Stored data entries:
▬▬▬▬▬▬
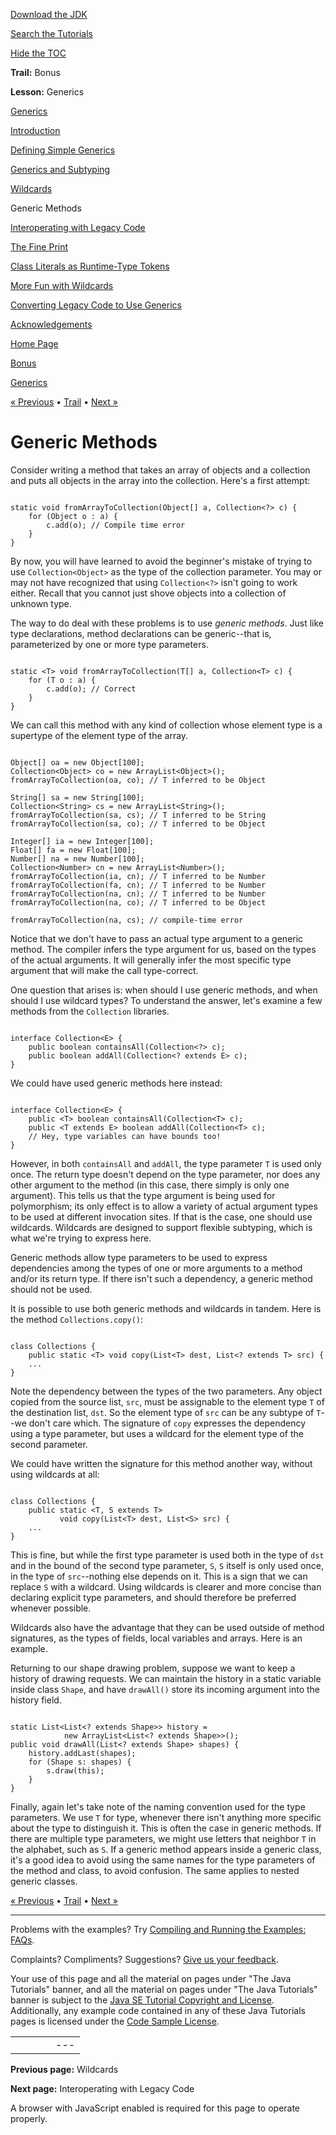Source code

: [Download
the JDK](http://java.sun.com/javase/6/download.jsp)
  
[Search the
Tutorials](../../search.html)
  
[Hide the TOC](javascript:toggleLeft())

**Trail:** Bonus
  
**Lesson:** Generics

[Generics](index.html)

[Introduction](intro.html)

[Defining Simple Generics](simple.html)

[Generics and Subtyping](subtype.html)

[Wildcards](wildcards.html)

Generic Methods

[Interoperating with Legacy Code](legacy.html)

[The Fine Print](fineprint.html)

[Class Literals as Runtime-Type Tokens](literals.html)

[More Fun with Wildcards](morefun.html)

[Converting Legacy Code to Use Generics](convert.html)

[Acknowledgements](acknowledgements.html)

[Home Page](../../index.html)
>
[Bonus](../index.html)
>
[Generics](index.html)

[« Previous](wildcards.html) • [Trail](../TOC.html) • [Next »](legacy.html)

# Generic Methods

Consider writing a method that takes an array of objects and a collection and
puts all objects in the array into the collection. Here's a first attempt:

```

static void fromArrayToCollection(Object[] a, Collection<?> c) {
    for (Object o : a) { 
        c.add(o); // Compile time error
    }
}

```

By now, you will have learned to avoid the beginner's mistake of trying to
use
`Collection<Object>` as the type of the collection parameter.
You may or may not have recognized that using `Collection<?>` isn't
going to work either. Recall that you cannot just shove objects into a
collection of unknown type.

The way to do deal with these problems is to use *generic methods*.
Just like type declarations, method declarations can be generic--that is,
parameterized by one or more type parameters.

```

static <T> void fromArrayToCollection(T[] a, Collection<T> c) {
    for (T o : a) {
        c.add(o); // Correct
    }
}

```

We can call this method with any kind of collection whose element type
is a supertype of the element type of the array.

```

Object[] oa = new Object[100];
Collection<Object> co = new ArrayList<Object>();
fromArrayToCollection(oa, co); // T inferred to be Object

String[] sa = new String[100];
Collection<String> cs = new ArrayList<String>();
fromArrayToCollection(sa, cs); // T inferred to be String
fromArrayToCollection(sa, co); // T inferred to be Object

Integer[] ia = new Integer[100];
Float[] fa = new Float[100];
Number[] na = new Number[100];
Collection<Number> cn = new ArrayList<Number>();
fromArrayToCollection(ia, cn); // T inferred to be Number
fromArrayToCollection(fa, cn); // T inferred to be Number
fromArrayToCollection(na, cn); // T inferred to be Number
fromArrayToCollection(na, co); // T inferred to be Object

fromArrayToCollection(na, cs); // compile-time error

```

Notice that we don't have to pass an actual type argument to a generic method.
The compiler infers the type argument for us, based on the types of the
actual arguments. It will generally infer the
most specific type argument that will make the call type-correct.

One question that arises is: when should I use generic methods, and when
should I use wildcard types? To understand the answer, let's examine
a few methods from the `Collection` libraries.

```

interface Collection<E> {
    public boolean containsAll(Collection<?> c);
    public boolean addAll(Collection<? extends E> c);
}

```

We could have used generic methods here instead:

```

interface Collection<E> {
    public <T> boolean containsAll(Collection<T> c);
    public <T extends E> boolean addAll(Collection<T> c);
    // Hey, type variables can have bounds too!
}

```

However, in both `containsAll` and `addAll`, the type parameter
`T` is used only once. The return type doesn't depend on
the type parameter, nor does any other argument to the method (in this case,
there simply is only one argument). This tells us that the type argument
is being used for polymorphism; its only effect is to allow a variety of
actual argument types to be used at different invocation sites. If that is
the case, one should use wildcards. Wildcards are designed to support
flexible subtyping, which is what we're trying to express here.

Generic methods allow type parameters to be used to express dependencies
among the types of one or more arguments to a method and/or its
return type. If there isn't such a dependency, a generic method should
not be used.

It is possible to use both generic methods and wildcards in tandem. Here is
the method `Collections.copy()`:

```

class Collections {
    public static <T> void copy(List<T> dest, List<? extends T> src) {
    ...
}

```

Note the dependency between the types of the two parameters. Any object
copied from the source list, `src`, must be assignable to the
element type `T` of the destination list, `dst`. So the
element type of `src` can be any subtype of `T`--we don't
care which. The signature of `copy` expresses the dependency using
a type parameter, but uses a wildcard for the element type of the second
parameter.

We could have written the signature for this method another way,
without using wildcards at all:

```

class Collections {
    public static <T, S extends T> 
           void copy(List<T> dest, List<S> src) {
    ...
}

```

This is fine, but while the first type parameter is used both in the type
of `dst` and in the bound of the second type parameter, `S`,
`S` itself is only used once, in the type of `src`--nothing else
depends on it. This is a sign that we can replace `S` with a wildcard.
Using wildcards is clearer and more concise than declaring explicit type
parameters, and should therefore be preferred whenever possible.

Wildcards
also have the advantage that they can be used outside of method signatures,
as the types of fields, local variables and arrays. Here is an example.

Returning to our shape drawing problem, suppose we want to keep a history of
drawing requests. We can maintain the history in a static variable inside
class `Shape`, and have `drawAll()`
store its incoming argument into the history field.

```

static List<List<? extends Shape>> history = 
			new ArrayList<List<? extends Shape>>();
public void drawAll(List<? extends Shape> shapes) {
    history.addLast(shapes);
    for (Shape s: shapes) {
        s.draw(this);
    }
}

```

Finally, again let's take note of the naming convention used for
the type parameters. We use `T` for type, whenever there isn't
anything more specific about the type to distinguish it. This is often
the case in generic methods. If there are multiple type parameters,
we might use letters that neighbor `T` in the alphabet, such as
`S`. If a generic method appears inside a generic class,
it's a good idea to avoid using the same names for the type parameters
of the method and class, to avoid confusion. The same applies to
nested generic classes.

[« Previous](wildcards.html)
•
[Trail](../TOC.html)
•
[Next »](legacy.html)

---

Problems with the examples? Try [Compiling and Running
the Examples: FAQs](../../information/run-examples.html).
  
Complaints? Compliments? Suggestions? [Give
us your feedback](http://download.oracle.com/javase/feedback.html).

Your use of this page and all the material on pages under "The Java Tutorials" banner,
and all the material on pages under "The Java Tutorials" banner is subject to the [Java SE Tutorial Copyright
and License](../../information/license.html).
Additionally, any example code contained in any of these Java
Tutorials pages is licensed under the
[Code
Sample License](http://developers.sun.com/license/berkeley_license.html).

|  |  |  |  |  |
| --- | --- | --- | --- | --- |
| |  |  | | --- | --- | | duke image | Oracle logo | | [About Oracle](http://www.oracle.com/us/corporate/index.html) | [Oracle Technology Network](http://www.oracle.com/technology/index.html) | [Terms of Service](https://www.samplecode.oracle.com/servlets/CompulsoryClickThrough?type=TermsOfService) | Copyright © 1995, 2011 Oracle and/or its affiliates. All rights reserved. |

**Previous page:** Wildcards
  
**Next page:** Interoperating with Legacy Code




A browser with JavaScript enabled is required for this page to operate properly.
▬▬▬▬▬▬
I'd like every record above written out again exactly, without the pictures.

Source code

: [Download
the JDK](http://java.sun.com/javase/6/download.jsp)
  
[Search the
Tutorials](../../search.html)
  
[Hide the TOC](javascript:toggleLeft())

**Trail:** Bonus
  
**Lesson:** Generics

[Generics](index.html)

[Introduction](intro.html)

[Defining Simple Generics](simple.html)

[Generics and Subtyping](subtype.html)

[Wildcards](wildcards.html)

Generic Methods

[Interoperating with Legacy Code](legacy.html)

[The Fine Print](fineprint.html)

[Class Literals as Runtime-Type Tokens](literals.html)

[More Fun with Wildcards](morefun.html)

[Converting Legacy Code to Use Generics](convert.html)

[Acknowledgements](acknowledgements.html)

[Home Page](../../index.html)
>
[Bonus](../index.html)
>
[Generics](index.html)

[« Previous](wildcards.html) • [Trail](../TOC.html) • [Next »](legacy.html)

# Generic Methods

Consider writing a method that takes an array of objects and a collection and
puts all objects in the array into the collection. Here's a first attempt:

```

static void fromArrayToCollection(Object[] a, Collection<?> c) {
    for (Object o : a) { 
        c.add(o); // Compile time error
    }
}

```

By now, you will have learned to avoid the beginner's mistake of trying to
use
`Collection<Object>` as the type of the collection parameter.
You may or may not have recognized that using `Collection<?>` isn't
going to work either. Recall that you cannot just shove objects into a
collection of unknown type.

The way to do deal with these problems is to use *generic methods*.
Just like type declarations, method declarations can be generic--that is,
parameterized by one or more type parameters.

```

static <T> void fromArrayToCollection(T[] a, Collection<T> c) {
    for (T o : a) {
        c.add(o); // Correct
    }
}

```

We can call this method with any kind of collection whose element type
is a supertype of the element type of the array.

```

Object[] oa = new Object[100];
Collection<Object> co = new ArrayList<Object>();
fromArrayToCollection(oa, co); // T inferred to be Object

String[] sa = new String[100];
Collection<String> cs = new ArrayList<String>();
fromArrayToCollection(sa, cs); // T inferred to be String
fromArrayToCollection(sa, co); // T inferred to be Object

Integer[] ia = new Integer[100];
Float[] fa = new Float[100];
Number[] na = new Number[100];
Collection<Number> cn = new ArrayList<Number>();
fromArrayToCollection(ia, cn); // T inferred to be Number
fromArrayToCollection(fa, cn); // T inferred to be Number
fromArrayToCollection(na, cn); // T inferred to be Number
fromArrayToCollection(na, co); // T inferred to be Object

fromArrayToCollection(na, cs); // compile-time error

```

Notice that we don't have to pass an actual type argument to a generic method.
The compiler infers the type argument for us, based on the types of the
actual arguments. It will generally infer the
most specific type argument that will make the call type-correct.

One question that arises is: when should I use generic methods, and when
should I use wildcard types? To understand the answer, let's examine
a few methods from the `Collection` libraries.

```

interface Collection<E> {
    public boolean containsAll(Collection<?> c);
    public boolean addAll(Collection<? extends E> c);
}

```

We could have used generic methods here instead:

```

interface Collection<E> {
    public <T> boolean containsAll(Collection<T> c);
    public <T extends E> boolean addAll(Collection<T> c);
    // Hey, type variables can have bounds too!
}

```

However, in both `containsAll` and `addAll`, the type parameter
`T` is used only once. The return type doesn't depend on
the type parameter, nor does any other argument to the method (in this case,
there simply is only one argument). This tells us that the type argument
is being used for polymorphism; its only effect is to allow a variety of
actual argument types to be used at different invocation sites. If that is
the case, one should use wildcards. Wildcards are designed to support
flexible subtyping, which is what we're trying to express here.

Generic methods allow type parameters to be used to express dependencies
among the types of one or more arguments to a method and/or its
return type. If there isn't such a dependency, a generic method should
not be used.

It is possible to use both generic methods and wildcards in tandem. Here is
the method `Collections.copy()`:

```

class Collections {
    public static <T> void copy(List<T> dest, List<? extends T> src) {
    ...
}

```

Note the dependency between the types of the two parameters. Any object
copied from the source list, `src`, must be assignable to the
element type `T` of the destination list, `dst`. So the
element type of `src` can be any subtype of `T`--we don't
care which. The signature of `copy` expresses the dependency using
a type parameter, but uses a wildcard for the element type of the second
parameter.

We could have written the signature for this method another way,
without using wildcards at all:

```

class Collections {
    public static <T, S extends T> 
           void copy(List<T> dest, List<S> src) {
    ...
}

```

This is fine, but while the first type parameter is used both in the type
of `dst` and in the bound of the second type parameter, `S`,
`S` itself is only used once, in the type of `src`--nothing else
depends on it. This is a sign that we can replace `S` with a wildcard.
Using wildcards is clearer and more concise than declaring explicit type
parameters, and should therefore be preferred whenever possible.

Wildcards
also have the advantage that they can be used outside of method signatures,
as the types of fields, local variables and arrays. Here is an example.

Returning to our shape drawing problem, suppose we want to keep a history of
drawing requests. We can maintain the history in a static variable inside
class `Shape`, and have `drawAll()`
store its incoming argument into the history field.

```

static List<List<? extends Shape>> history = 
			new ArrayList<List<? extends Shape>>();
public void drawAll(List<? extends Shape> shapes) {
    history.addLast(shapes);
    for (Shape s: shapes) {
        s.draw(this);
    }
}

```

Finally, again let's take note of the naming convention used for
the type parameters. We use `T` for type, whenever there isn't
anything more specific about the type to distinguish it. This is often
the case in generic methods. If there are multiple type parameters,
we might use letters that neighbor `T` in the alphabet, such as
`S`. If a generic method appears inside a generic class,
it's a good idea to avoid using the same names for the type parameters
of the method and class, to avoid confusion. The same applies to
nested generic classes.

[« Previous](wildcards.html)
•
[Trail](../TOC.html)
•
[Next »](legacy.html)

---

Problems with the examples? Try [Compiling and Running
the Examples: FAQs](../../information/run-examples.html).
  
Complaints? Compliments? Suggestions? [Give
us your feedback](http://download.oracle.com/javase/feedback.html).

Your use of this page and all the material on pages under "The Java Tutorials" banner,
and all the material on pages under "The Java Tutorials" banner is subject to the [Java SE Tutorial Copyright
and License](../../information/license.html).
Additionally, any example code contained in any of these Java
Tutorials pages is licensed under the
[Code
Sample License](http://developers.sun.com/license/berkeley_license.html).

|  |  |  |  |  |
| --- | --- | --- | --- | --- |
| |  |  | | --- | --- | | duke image | Oracle logo | | [About Oracle](http://www.oracle.com/us/corporate/index.html) | [Oracle Technology Network](http://www.oracle.com/technology/index.html) | [Terms of Service](https://www.samplecode.oracle.com/servlets/CompulsoryClickThrough?type=TermsOfService) | Copyright © 1995, 2011 Oracle and/or its affiliates. All rights reserved. |

**Previous page:** Wildcards
  
**Next page:** Interoperating with Legacy Code




A browser with JavaScript enabled is required for this page to operate properly.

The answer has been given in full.